Na política alagoana, o que se fala em público raramente bate com o que se move nos bastidores. E em 2026, tudo indica que a velha máxima vai se confirmar mais uma vez — desta vez envolvendo Arthur Lira (PP) e Renan Calheiros (MDB), adversários históricos que, segundo análises recentes, estariam construindo silenciosamente uma composição eleitoral.
A tese ganha força quando se observa o papel dos chamados "primos Pereira" nesse xadrez. Segundo análise do portal Cada Minuto, ao aproximar o grupo ligado aos Pereira do campo Dantas/MV/Calheiros, Lira estaria sinalizando que a aliança com os Renans está feita — porém de forma discreta, longe dos holofotes, para não incomodar quem ainda os enxerga como rivais declarados.
O controle que Lira exerce sobre o grupo dos Pereira é descrito como rigoroso. Um exemplo citado é o freio colocado em uma potencial candidatura de Jó Pereira a deputada federal, mesmo ela sendo considerada uma das parlamentares de maior destaque na Assembleia Legislativa de Alagoas nas últimas décadas.
O cenário tem precedente histórico claro. Os Calheiros e os Lira já estiveram juntos na base dos governos Lula, Dilma Rousseff e Michel Temer. Em 2010, Renan e Benedito de Lira — pai do presidente da Câmara e prefeito de Barra de São Miguel — foram eleitos numa dobradinha para o Senado. A ruptura veio depois: a rivalidade entre as duas famílias se intensificou em 2014, durante as eleições majoritárias. Naquele ano, Biu de Lira propôs uma aliança com Renan Calheiros, sugerindo que encabeçaria a chapa para governador, com Renan Filho como seu vice. No entanto, Renan não aceitou a proposta e indicou que seria seu filho quem deveria liderar a chapa. Esse foi o ponto de ruptura definitiva entre os dois.
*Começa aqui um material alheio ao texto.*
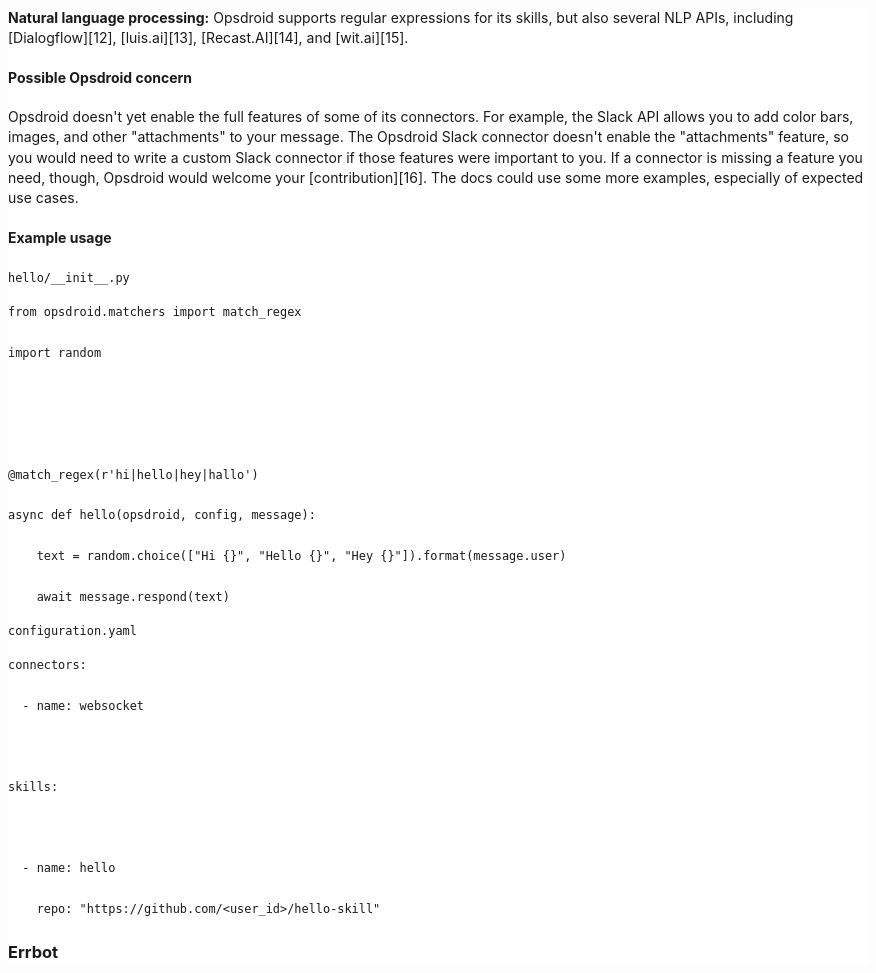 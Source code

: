 **Natural language processing:** Opsdroid supports regular expressions for its skills, but also several NLP APIs, including [Dialogflow][12], [luis.ai][13], [Recast.AI][14], and [wit.ai][15].

#### Possible Opsdroid concern

Opsdroid doesn't yet enable the full features of some of its connectors. For example, the Slack API allows you to add color bars, images, and other "attachments" to your message. The Opsdroid Slack connector doesn't enable the "attachments" feature, so you would need to write a custom Slack connector if those features were important to you. If a connector is missing a feature you need, though, Opsdroid would welcome your [contribution][16]. The docs could use some more examples, especially of expected use cases.

#### Example usage

`hello/__init__.py`
```
from opsdroid.matchers import match_regex

import random





@match_regex(r'hi|hello|hey|hallo')

async def hello(opsdroid, config, message):

    text = random.choice(["Hi {}", "Hello {}", "Hey {}"]).format(message.user)

    await message.respond(text)

```

`configuration.yaml`
```
connectors:

  - name: websocket



skills:



  - name: hello

    repo: "https://github.com/<user_id>/hello-skill"

```

### Errbot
Mesmo após anos de trocas de farpas públicas, os bastidores da política alagoana pintam um cenário bem diferente. A movimentação de lideranças locais e regionais indica que adversários históricos, ligados tanto a Lira quanto a Renan, vêm convergindo em torno de uma possível composição eleitoral para 2026. Nos bastidores, já se fala até em "Aliança Branca" — numa referência ao esforço de apagar rivalidades em nome da sobrevivência política.
A lógica por trás do movimento é territorial. A principal necessidade eleitoral de Arthur Lira estaria concentrada em Maceió, e não nos municípios do interior alagoano. De acordo com análises, a maior parte da base política de prefeitos que apoiam Renan Calheiros e Renan Filho já mantém alinhamento político com o deputado federal. Ou seja: os dois grupos compartilham redutos no interior, e ambos enfrentam resistências na capital.
Fontes revelam que prefeitos, deputados e empresários tradicionalmente ligados a Renan Calheiros estão inclinados a apoiar também a candidatura de Arthur Lira ao Senado. O mesmo ocorre no sentido inverso: quadros do Progressistas, alinhados a Lira, demonstram disposição de votar em Renan para garantir dois assentos alagoanos na Câmara Alta, numa espécie de "dobradinha improvável".
Em público, porém, o roteiro é de confronto. Renan Calheiros chegou a descartar qualquer possibilidade de aliança eleitoral com Lira para as duas vagas ao Senado em 2026 e ironizou o futuro político do deputado. PL, PP e União Brasil divulgaram nota conjunta em que os deputados Arthur Lira e Alfredo Gaspar anunciam uma chapa para disputar as duas vagas ao Senado por Alagoas em 2026. O movimento foi articulado para enfrentar o grupo liderado pelo senador Renan Calheiros, principal adversário político de Lira em Alagoas, e por Renan Filho, pré-candidato ao governo do estado.
Embora publicamente Arthur Lira e Renan Calheiros mantenham a retórica de confronto, a realidade nos palanques de Alagoas caminha em direção oposta. E o eleitor alagoano, mais uma vez, pode assistir a um espetáculo de união entre opostos — sob a velha e conhecida tática da sobrevivência política. O script, segundo observadores, já foi testado antes. E funcionou.